Tekil Mesaj gösterimi
Alt 26-02-2007, 14:53   #141
imparator
Guest
 
imparator - ait Kullanıcı Resmi (Avatar)
 

1980’LER VE 1990’LAR: BABALIĞIN SONU

Zaman zaman görülen çatışmalar ve grevlere karşın şirketler ve sendikalar 1940’lar, 1950’ler ve 1960’larda istikrarlı ilişkiler yürüttüler. İşçiler doğal olarak işverenlerin onlara gereksinim duydukları sürece iş sağlamalarını, genel hayat pahalılığını yansıtan ücretler vermelerini ve rahatlatıcı sağlık ve emeklilik yardımları yapmalarını beklediler.

Bahis konusu istikrarlı ilişkiler niteliklerin ve ürünlerin çok az ya da hem işverenlerin hem işçilerin kolaylıkla ayak uydurabilecekleri ölçüde yavaş değiştiği istikrarlı bir ekonomiye bağlıydı; fakat, sendikalarla işverenler arasındaki ilişkiler 1960’larda ve 1970’lerde gerginleşmeye başladı. Amerika’nın dünya endüstriyel ekonomisindeki egemenliği zayıflamaya yüz tuttu. Daha ucuz ve bazan da daha iyi olan ithal malları Birleşik Devletler’e akmaya başlayınca Amerikan şirketleri kendi ürünlerinin niteliğini hemen arttırarak bunu karşılamakta zorlandılar. Yukarıdan aşağıya düzenlenmiş yapıları yenilikleri ödüllendirmiyordu ve bazan da etkinliği arttırarak ya da belirli yabancı ülkelerde verilenlere ayak uydurabilmek için ücretleri indirerek emek maliyetini düşürmeye çalışınca başarısızlığa uğruyorlardı.
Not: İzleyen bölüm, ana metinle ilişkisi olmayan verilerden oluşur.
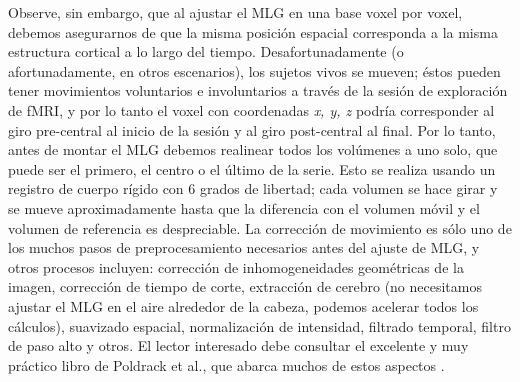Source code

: \documentclass[12pt,a5,twoside]{book}
\begin{document}
Observe, sin embargo, que al ajustar el MLG en una base voxel por voxel, debemos asegurarnos de que la misma posición espacial corresponda a la misma estructura cortical a lo largo del tiempo. Desafortunadamente (o afortunadamente, en otros escenarios), los sujetos vivos se mueven; éstos pueden tener movimientos voluntarios e involuntarios a través de la sesión de exploración de fMRI, y por lo tanto el voxel con coordenadas {\it x, y, z} podría corresponder al giro pre-central al inicio de la sesión y al giro post-central al final. Por lo tanto, antes de montar el MLG debemos realinear todos los volúmenes a uno solo, que puede ser el primero, el centro o el último de la serie. Esto se realiza usando un registro de cuerpo rígido con 6 grados de libertad; cada volumen se hace girar y se mueve aproximadamente hasta que la diferencia con el volumen móvil y el volumen de referencia es despreciable. La corrección de movimiento es sólo uno de los muchos pasos de preprocesamiento necesarios antes del ajuste de MLG, y otros procesos incluyen: corrección de inhomogeneidades geométricas de la imagen, corrección de tiempo de corte, extracción de cerebro (no necesitamos ajustar el MLG en el aire alrededor de la cabeza, podemos acelerar todos los cálculos), suavizado espacial, normalización de intensidad, filtrado temporal, filtro de paso alto y otros. El lector interesado debe consultar el excelente y muy práctico libro de Poldrack et al., que abarca muchos de estos aspectos \citep{Poldrack_2011}.
\end{document}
Söz konusu durum karşısında birkaç Amerikan şirketi fabrikalarını kapatıp başka yerlerde kurdular. 1980’lerde ve 1990’larda ticaret ve vergi yasalarında yapılan değişiklikler bu seçeneği gittikçe kolaylaştırıyordu. Geri kalan pek çok şirket faaliyetlerini sürdürdüler; ama, babalık sistemi yıpranmaya başlamıştı. İşverenler işçileriyle ömür boyu sürecek bağlantılar kuramayacaklarını anladılar. Esnekliği arttırmak ve maliyetleri düşürmek amacıyla geçici ve yarım gün çalışan işçi kullanımını gittikçe yaygınlaştırdılar. Geçici işçi kullanan şirketler 1982’de 417.000 kişi ya da tarım dışı bordrolu personelin yüzde 0,5’ini ve 1998’e gelindiğinde de 2,8 milyon işçi ya da tarım dışı işgücünün yüzde 2,1’ini çalıştırıyorlardı. Çalışma saatlerinde de değişiklikler oldu. İşçiler bazan haftalık çalışma günlerinin azaltılmasını istediler; fakat, bordro ve sosyal yardım giderlerini kısmak isteyen şirketler çok kez çalışma saatlerini kısmaya yöneldiler. 1968’de işçilerin yüzde 14’ü haftada 35 saatten az çalışırken bu oran 1994’te yüzde 18,9 oldu.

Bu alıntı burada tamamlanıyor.